En esto, uno de los arrieros quiso dar de beber a su recua y tuvo que quitar las armas de don Quijote que estaban sobre la pila, pero nuestro hombre al verle le dijo en voz alta e indignada:
—¡Oh tú, quienquiera que seas, atrevido caballero, que tocas las armas del más valeroso andante que jamás se ciñó espada! Mira lo que haces si no quieres perder la vida...
No hizo caso el arriero de estas razones (y mejor fuera que lo hubiera hecho); antes, tomando las armas por las correas, las arrojó muy lejos. Lo cual visto por don Quijote, alzó los ojos al cielo, y puesto el pensamiento en su señora Dulcinea dijo:
—Ayudadme, señora mía, en esta primera afrenta que a vuestro avasallado pecho se le ofrece.
Y diciendo esto, alzó la lanza con las dos manos y dio con ella tan gran golpe al arriero en la cabeza, que le derribó en el suelo. Hecho esto recogió sus armas y volvió a pasearse con el mismo reposo que al principio. A poco vino otro con la misma intención de dar agua a sus mulos y quitando las armas de la pila. Don Quijote, sin hablar palabra ni encomendarse a nadie, alzó la lanza e hizo más de tres la cabeza del segundo arriero, porque se la abrió en cuatro. Al ruido acudió la gente y el ventero. Viendo esto don Quijote, embrazó su escudo, y puesta mano a su espada dijo en tono de gran sosiego:
—¡Oh señora de la hermosura, esfuerzo y vigor del debilitado corazón mío! Ahora es tiempo de que vuelvas los ojos de tu grandeza a este tu cautivo caballero que tamaña aventura está atendiendo.
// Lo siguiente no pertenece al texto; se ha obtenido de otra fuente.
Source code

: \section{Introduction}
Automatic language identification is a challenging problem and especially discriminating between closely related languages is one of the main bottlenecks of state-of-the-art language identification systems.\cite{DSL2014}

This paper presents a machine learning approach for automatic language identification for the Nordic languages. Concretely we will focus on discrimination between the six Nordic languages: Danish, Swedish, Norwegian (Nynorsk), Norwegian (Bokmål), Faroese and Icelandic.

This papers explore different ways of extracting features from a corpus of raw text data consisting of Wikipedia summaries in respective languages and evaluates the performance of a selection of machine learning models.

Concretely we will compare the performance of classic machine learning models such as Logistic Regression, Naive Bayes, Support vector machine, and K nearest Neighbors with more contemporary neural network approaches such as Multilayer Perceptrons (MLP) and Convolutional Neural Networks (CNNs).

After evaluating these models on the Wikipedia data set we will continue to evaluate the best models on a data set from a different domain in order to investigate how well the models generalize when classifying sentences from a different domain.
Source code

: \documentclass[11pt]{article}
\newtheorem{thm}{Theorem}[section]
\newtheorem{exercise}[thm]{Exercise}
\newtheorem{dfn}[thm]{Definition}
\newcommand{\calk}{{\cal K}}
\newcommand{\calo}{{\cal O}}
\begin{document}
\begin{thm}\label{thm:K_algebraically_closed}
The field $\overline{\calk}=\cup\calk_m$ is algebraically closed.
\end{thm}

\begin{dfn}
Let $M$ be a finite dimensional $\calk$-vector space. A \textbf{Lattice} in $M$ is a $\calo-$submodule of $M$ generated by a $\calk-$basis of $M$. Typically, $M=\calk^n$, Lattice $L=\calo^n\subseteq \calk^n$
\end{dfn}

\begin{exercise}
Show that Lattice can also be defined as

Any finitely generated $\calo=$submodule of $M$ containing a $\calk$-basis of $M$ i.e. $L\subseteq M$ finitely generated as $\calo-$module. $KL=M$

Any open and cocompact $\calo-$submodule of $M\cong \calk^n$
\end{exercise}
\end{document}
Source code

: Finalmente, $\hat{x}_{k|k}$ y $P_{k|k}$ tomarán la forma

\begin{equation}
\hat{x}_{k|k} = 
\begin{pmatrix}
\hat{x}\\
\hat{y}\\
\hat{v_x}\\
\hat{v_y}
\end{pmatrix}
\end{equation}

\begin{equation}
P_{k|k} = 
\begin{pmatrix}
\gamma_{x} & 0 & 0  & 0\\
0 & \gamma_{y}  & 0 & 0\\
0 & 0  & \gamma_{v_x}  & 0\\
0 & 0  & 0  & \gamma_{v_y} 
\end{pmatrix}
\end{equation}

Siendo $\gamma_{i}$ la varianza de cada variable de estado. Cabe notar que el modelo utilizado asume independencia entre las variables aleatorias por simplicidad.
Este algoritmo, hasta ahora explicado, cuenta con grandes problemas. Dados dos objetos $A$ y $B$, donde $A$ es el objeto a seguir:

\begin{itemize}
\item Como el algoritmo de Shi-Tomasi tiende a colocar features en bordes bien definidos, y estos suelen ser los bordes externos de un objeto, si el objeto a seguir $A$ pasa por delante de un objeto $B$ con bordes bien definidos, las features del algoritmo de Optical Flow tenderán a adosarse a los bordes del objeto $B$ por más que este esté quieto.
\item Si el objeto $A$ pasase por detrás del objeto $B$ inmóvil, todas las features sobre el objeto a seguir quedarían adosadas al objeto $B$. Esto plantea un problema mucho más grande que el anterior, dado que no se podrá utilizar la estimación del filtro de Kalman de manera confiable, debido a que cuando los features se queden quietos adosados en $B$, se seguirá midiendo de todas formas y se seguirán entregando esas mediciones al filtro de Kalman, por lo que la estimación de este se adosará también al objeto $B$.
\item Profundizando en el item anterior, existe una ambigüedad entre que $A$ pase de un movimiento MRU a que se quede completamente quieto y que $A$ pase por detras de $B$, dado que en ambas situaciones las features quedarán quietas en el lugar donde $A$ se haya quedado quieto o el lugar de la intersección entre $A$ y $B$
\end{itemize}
Los compañeros de los heridos comenzaron a tirar piedras contra don Quijote, el cual se defendía como podía con su escudo.
El ventero gritaba que le dejaran, que ya les había dicho que estaba loco. Don Quijote daba voces llamándoles alevosos y traidores, diciendo que el señor del castillo era un mal nacido caballero. Decía esto con tanto brío, que infundió un terrible miedo en los que le acometían; y así, le dejaron de tirar, y él volvió a la vela de sus armas con la misma quietud que al principio. No le parecieron bien al ventero las burlas de su huésped, y determinó abreviar y concederle la negra orden de caballería antes de que sucediese otra desgracia. Así, llegándose a él, se disculpó de la insolencia de aquellas gentes y le prometió que ya serían castigados. Le dijo que ya había cumplido con la vela de las armas, pues solo eran necesarias dos horas y él había estado cuatro, y que le daría enseguida la pescozada y el espaldarazo, y con ello quedaría armado caballero.
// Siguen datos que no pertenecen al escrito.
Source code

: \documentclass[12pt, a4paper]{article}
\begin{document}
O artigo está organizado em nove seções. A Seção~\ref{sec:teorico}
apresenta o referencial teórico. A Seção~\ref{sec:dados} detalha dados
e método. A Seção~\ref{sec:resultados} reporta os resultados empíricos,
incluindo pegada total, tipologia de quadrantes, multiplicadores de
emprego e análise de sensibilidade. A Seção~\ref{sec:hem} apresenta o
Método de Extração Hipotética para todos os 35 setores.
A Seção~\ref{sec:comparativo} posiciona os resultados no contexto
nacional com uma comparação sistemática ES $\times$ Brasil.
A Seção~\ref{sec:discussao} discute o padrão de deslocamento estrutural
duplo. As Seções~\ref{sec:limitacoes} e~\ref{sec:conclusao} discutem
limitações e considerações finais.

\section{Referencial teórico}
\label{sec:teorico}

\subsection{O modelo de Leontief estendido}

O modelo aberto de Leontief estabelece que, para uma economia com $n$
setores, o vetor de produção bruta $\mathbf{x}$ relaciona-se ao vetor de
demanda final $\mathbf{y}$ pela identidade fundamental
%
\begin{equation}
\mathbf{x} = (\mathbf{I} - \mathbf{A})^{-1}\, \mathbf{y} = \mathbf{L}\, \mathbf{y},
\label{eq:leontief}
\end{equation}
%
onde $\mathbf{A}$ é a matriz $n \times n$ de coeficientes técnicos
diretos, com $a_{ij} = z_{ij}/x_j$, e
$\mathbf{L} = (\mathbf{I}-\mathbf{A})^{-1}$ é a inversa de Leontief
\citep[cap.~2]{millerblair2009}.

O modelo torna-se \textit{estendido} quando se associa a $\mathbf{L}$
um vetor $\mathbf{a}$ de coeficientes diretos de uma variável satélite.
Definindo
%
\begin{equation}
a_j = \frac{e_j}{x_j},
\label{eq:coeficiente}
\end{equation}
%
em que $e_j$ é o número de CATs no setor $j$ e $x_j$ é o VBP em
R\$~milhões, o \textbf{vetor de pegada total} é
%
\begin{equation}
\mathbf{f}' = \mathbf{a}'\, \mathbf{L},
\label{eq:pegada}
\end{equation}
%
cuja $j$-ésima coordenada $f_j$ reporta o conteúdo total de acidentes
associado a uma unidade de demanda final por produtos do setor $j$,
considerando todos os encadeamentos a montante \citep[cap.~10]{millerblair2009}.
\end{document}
Todo se lo creyó don Quijote y le dijo que lo hiciera lo más pronto posible, y que luego de ser armado caballero no dejaría persona viva en el castillo excepto las que él le ordenase.
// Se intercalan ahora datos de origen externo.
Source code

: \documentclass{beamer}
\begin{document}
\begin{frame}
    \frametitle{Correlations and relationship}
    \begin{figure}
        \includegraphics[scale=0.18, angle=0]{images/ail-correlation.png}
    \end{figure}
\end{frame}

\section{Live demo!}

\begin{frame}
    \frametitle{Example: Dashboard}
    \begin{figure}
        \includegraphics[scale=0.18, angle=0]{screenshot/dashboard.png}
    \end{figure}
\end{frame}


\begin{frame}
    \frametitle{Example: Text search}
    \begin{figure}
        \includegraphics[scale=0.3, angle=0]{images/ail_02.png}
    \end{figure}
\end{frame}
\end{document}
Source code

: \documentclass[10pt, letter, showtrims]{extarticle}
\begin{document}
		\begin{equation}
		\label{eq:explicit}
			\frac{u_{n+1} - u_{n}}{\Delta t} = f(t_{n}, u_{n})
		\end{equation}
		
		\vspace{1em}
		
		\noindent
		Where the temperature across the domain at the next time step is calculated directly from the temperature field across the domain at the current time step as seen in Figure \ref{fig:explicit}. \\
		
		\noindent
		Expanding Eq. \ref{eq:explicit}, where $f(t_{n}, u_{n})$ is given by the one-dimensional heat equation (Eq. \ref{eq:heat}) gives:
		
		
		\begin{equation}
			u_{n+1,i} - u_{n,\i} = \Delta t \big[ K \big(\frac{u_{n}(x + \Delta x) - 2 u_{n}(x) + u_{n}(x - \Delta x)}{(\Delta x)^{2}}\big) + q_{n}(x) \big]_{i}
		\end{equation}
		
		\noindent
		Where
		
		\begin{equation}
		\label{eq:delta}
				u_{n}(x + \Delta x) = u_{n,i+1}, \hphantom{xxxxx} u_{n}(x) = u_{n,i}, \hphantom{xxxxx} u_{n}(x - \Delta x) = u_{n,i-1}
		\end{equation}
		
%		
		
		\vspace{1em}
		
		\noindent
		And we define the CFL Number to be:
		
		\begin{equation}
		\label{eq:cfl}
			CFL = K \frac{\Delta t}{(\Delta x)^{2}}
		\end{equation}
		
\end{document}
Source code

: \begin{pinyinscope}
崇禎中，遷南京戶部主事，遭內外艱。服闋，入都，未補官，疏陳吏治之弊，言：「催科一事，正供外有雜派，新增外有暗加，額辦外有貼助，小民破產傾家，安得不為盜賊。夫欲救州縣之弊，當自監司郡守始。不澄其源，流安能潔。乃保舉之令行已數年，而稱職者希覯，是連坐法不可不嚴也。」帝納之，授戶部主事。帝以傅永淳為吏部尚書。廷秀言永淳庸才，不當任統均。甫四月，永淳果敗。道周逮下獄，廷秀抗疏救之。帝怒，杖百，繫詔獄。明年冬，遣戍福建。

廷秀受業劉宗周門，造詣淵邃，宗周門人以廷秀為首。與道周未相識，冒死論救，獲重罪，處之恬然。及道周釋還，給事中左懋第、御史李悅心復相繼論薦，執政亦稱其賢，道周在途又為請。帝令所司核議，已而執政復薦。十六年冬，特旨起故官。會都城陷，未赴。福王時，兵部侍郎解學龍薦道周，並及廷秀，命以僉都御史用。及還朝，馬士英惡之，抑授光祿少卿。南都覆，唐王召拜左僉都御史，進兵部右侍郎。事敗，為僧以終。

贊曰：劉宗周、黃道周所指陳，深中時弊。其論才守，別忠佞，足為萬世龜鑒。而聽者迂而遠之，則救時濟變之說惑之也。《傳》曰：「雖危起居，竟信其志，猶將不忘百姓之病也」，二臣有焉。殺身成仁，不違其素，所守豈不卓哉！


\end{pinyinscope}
Asustado, el castellano trajo un libro y con un cabo de vela y con las dos doncellas se vino adonde estaba don Quijote; este se hincó de rodillas, y el ventero leyó en su manual, alzó la mano y le dio sobre el cuello un buen golpe, y después, con su misma espada, el espaldarazo. Hecho esto, mandó a una de aquellas damas que le ciñese la espada. Así lo hizo esta con mucha desenvoltura y don Quijote le preguntó cómo se llamaba. Ella respondió que se llamaba la Tolosa y que era hija de un remendón de Toledo. Don Quijote le replicó que por su amor se pusiese don y se llamase a partir de aquel momento doña Tolosa.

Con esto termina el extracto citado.